A paper read by Dr. C.E. Cook before the Australian Academy of Science, Brisbane, 25th May, 1956.
In general, the health problems of the Northern Territory are those of the rest of northern Australia, but her they acquire special features owing to the unusual structure of the population.
The problems themselves derive from:
- The tropical environment which favours the endemicity of communicable diseases transmitted by arthropod vectors or requiring a warm and humid climate for the successful completion of an extra corporeal life’s cycle.
- The tendency to encourage settlement of this region by immigrants from countries of similar climate overseas where diseases of this type are endemic.
- The close proximity of countries of countries where a number of the so-called tropical diseases continue at high levels of endemicity.
- The frequency and rapidity of transport by air between these countries and Australia facilitating the undetected introduction of infection by sub-clinical carriers or persons incubating diseases.
- The tremendous practical difficulties confronting the sanitarian in an untamed country where the population is sparse, widely dispersed and composed of two main racial groups living at entirely different levels of social development.

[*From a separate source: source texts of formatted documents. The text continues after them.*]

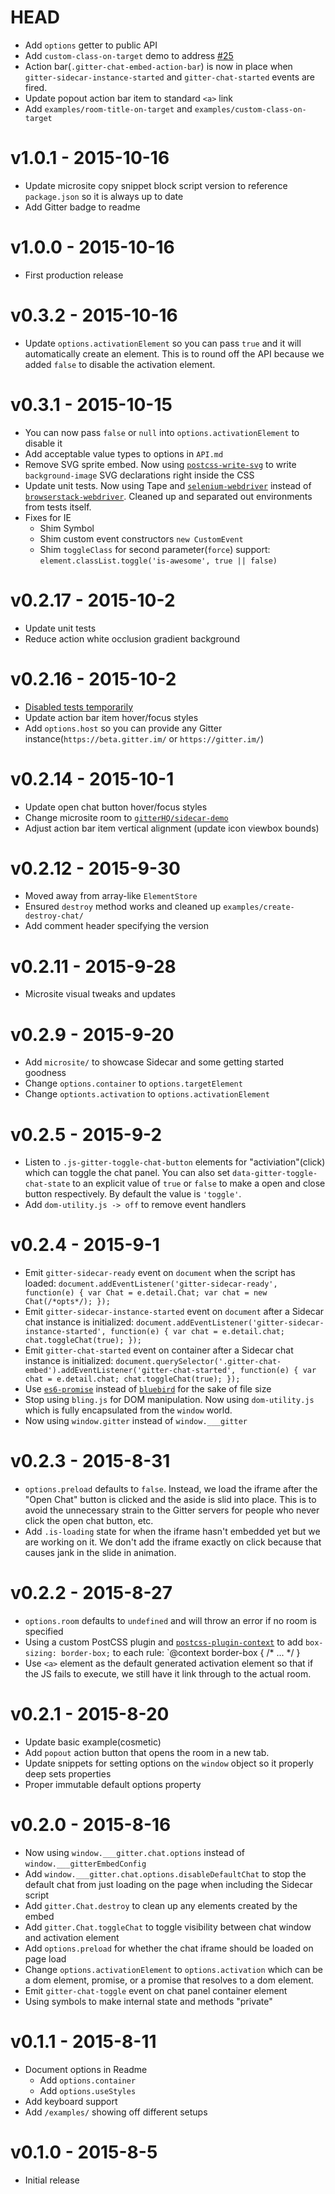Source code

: 
# HEAD

 - Add `options` getter to public API
 - Add `custom-class-on-target` demo to address [#25](https://github.com/gitterHQ/sidecar/issues/25)
 - Action bar(`.gitter-chat-embed-action-bar`) is now in place when `gitter-sidecar-instance-started` and `gitter-chat-started` events are fired.
 - Update popout action bar item to standard `<a>` link
 - Add `examples/room-title-on-target` and `examples/custom-class-on-target`

# v1.0.1 - 2015-10-16

 - Update microsite copy snippet block script version to reference `package.json` so it is always up to date
 - Add Gitter badge to readme

# v1.0.0 - 2015-10-16

 - First production release

# v0.3.2 - 2015-10-16

 - Update `options.activationElement` so you can pass `true` and it will automatically create an element. This is to round off the API because we added `false` to disable the activation element.

# v0.3.1 - 2015-10-15

 - You can now pass `false` or `null` into `options.activationElement` to disable it
 - Add acceptable value types to options in `API.md`
 - Remove SVG sprite embed. Now using [`postcss-write-svg`](https://github.com/jonathantneal/postcss-write-svg) to write `background-image` SVG declarations right inside the CSS
 - Update unit tests. Now using Tape and [`selenium-webdriver`](https://www.npmjs.com/package/selenium-webdriver) instead of [`browserstack-webdriver`](https://www.npmjs.com/package/browserstack-webdriver). Cleaned up and separated out environments from tests itself.
 - Fixes for IE
    - Shim Symbol
    - Shim custom event constructors `new CustomEvent`
    - Shim `toggleClass` for second parameter(`force`) support: `element.classList.toggle('is-awesome', true || false)`


# v0.2.17 - 2015-10-2

 - Update unit tests
 - Reduce action white occlusion gradient background

# v0.2.16 - 2015-10-2

 - [Disabled tests temporarily](https://github.com/gitterHQ/sidecar/commit/287f648348e1d31caca0dbc6246523feb8307982)
 - Update action bar item hover/focus styles
 - Add `options.host` so you can provide any Gitter instance(`https://beta.gitter.im/` or `https://gitter.im/`)

# v0.2.14 - 2015-10-1

 - Update open chat button hover/focus styles
 - Change microsite room to [`gitterHQ/sidecar-demo`](https://gitter.im/gitterHQ/sidecar-demo)
 - Adjust action bar item vertical alignment (update icon viewbox bounds)


# v0.2.12 - 2015-9-30

 - Moved away from array-like `ElementStore`
 - Ensured `destroy` method works and cleaned up `examples/create-destroy-chat/`
 - Add comment header specifying the version


# v0.2.11 - 2015-9-28

 - Microsite visual tweaks and updates


# v0.2.9 - 2015-9-20

 - Add `microsite/` to showcase Sidecar and some getting started goodness
 - Change `options.container` to `options.targetElement`
 - Change `optionts.activation` to `options.activationElement`


# v0.2.5 - 2015-9-2

 - Listen to `.js-gitter-toggle-chat-button` elements for "activiation"(click) which can toggle the chat panel. You can also set `data-gitter-toggle-chat-state` to an explicit value of `true` or `false` to make a open and close button respectively. By default the value is `'toggle'`.
 - Add `dom-utility.js -> off` to remove event handlers


# v0.2.4 - 2015-9-1

 - Emit `gitter-sidecar-ready` event on `document` when the script has loaded: `document.addEventListener('gitter-sidecar-ready', function(e) { var Chat = e.detail.Chat; var chat = new Chat(/*opts*/); });`
 - Emit `gitter-sidecar-instance-started` event on `document` after a Sidecar chat instance is initialized: `document.addEventListener('gitter-sidecar-instance-started', function(e) { var chat = e.detail.chat; chat.toggleChat(true); });`
 - Emit `gitter-chat-started` event on container after a Sidecar chat instance is initialized: `document.querySelector('.gitter-chat-embed').addEventListener('gitter-chat-started', function(e) { var chat = e.detail.chat; chat.toggleChat(true); });`
 - Use [`es6-promise`](https://www.npmjs.com/package/es6-promise) instead of [`bluebird`](https://github.com/petkaantonov/bluebird) for the sake of file size
 - Stop using `bling.js` for DOM manipulation. Now using `dom-utility.js` which is fully encapsulated from the `window` world.
 - Now using `window.gitter` instead of `window.___gitter`


# v0.2.3 - 2015-8-31

 - `options.preload` defaults to `false`. Instead, we load the iframe after the "Open Chat" button is clicked and the aside is slid into place. This is to avoid the unnecessary strain to the Gitter servers for people who never click the open chat button, etc.
 - Add `.is-loading` state for when the iframe hasn't embedded yet but we are working on it. We don't add the iframe exactly on click because that causes jank in the slide in animation.


# v0.2.2 - 2015-8-27

 - `options.room` defaults to `undefined` and will throw an error if no room is specified
 - Using a custom PostCSS plugin and [`postcss-plugin-context`](https://github.com/postcss/postcss-plugin-context) to add `box-sizing: border-box;` to each rule: `@context border-box { /* ... */ }
 - Use `<a>` element as the default generated activation element so that if the JS fails to execute, we still have it link through to the actual room.


# v0.2.1 - 2015-8-20

 - Update basic example(cosmetic)
 - Add `popout` action button that opens the room in a new tab.
 - Update snippets for setting options on the `window` object so it properly deep sets properties
 - Proper immutable default options property


# v0.2.0 - 2015-8-16

 - Now using `window.___gitter.chat.options` instead of `window.___gitterEmbedConfig`
 - Add `window.___gitter.chat.options.disableDefaultChat` to stop the default chat from just loading on the page when including the Sidecar script
 - Add `gitter.Chat.destroy` to clean up any elements created by the embed
 - Add `gitter.Chat.toggleChat` to toggle visibility between chat window and activation element
 - Add `options.preload` for whether the chat iframe should be loaded on page load
 - Change `options.activationElement` to `options.activation` which can be a dom element, promise, or a promise that resolves to a dom element.
 - Emit `gitter-chat-toggle` event on chat panel container element
 - Using symbols to make internal state and methods "private"

# v0.1.1 - 2015-8-11

 - Document options in Readme
 	 - Add `options.container`
 	 - Add `options.useStyles`
 - Add keyboard support
 - Add `/examples/` showing off different setups


# v0.1.0 - 2015-8-5

 - Initial release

The Territory lies between the 11th and 26th parallel of south latitude. The mean maximum temperature at Darwin is 90.9∞F. and at Alice Sprints 83.8∞F. The temperature range at Darwin is 67.4∞F – 93.8∞F. and at Alice Springs 38.5∞F. to 96.9∞F. The average annual rainfall is 60” along the northern coast diminishing progressively inland being only 5” along the southern border.
The climate is monsoonal – a hot, wet, northwest monsoon from November to March and a cool dry, a southeast monsoon from April to October. During the wet season water-courses become rushing torrents and extensive areas of level ground, particularly in the coastal plain, are inundated. There occurs a prolific growth of herbage which in the coast plains is rank and attains a height of up to 10 feet.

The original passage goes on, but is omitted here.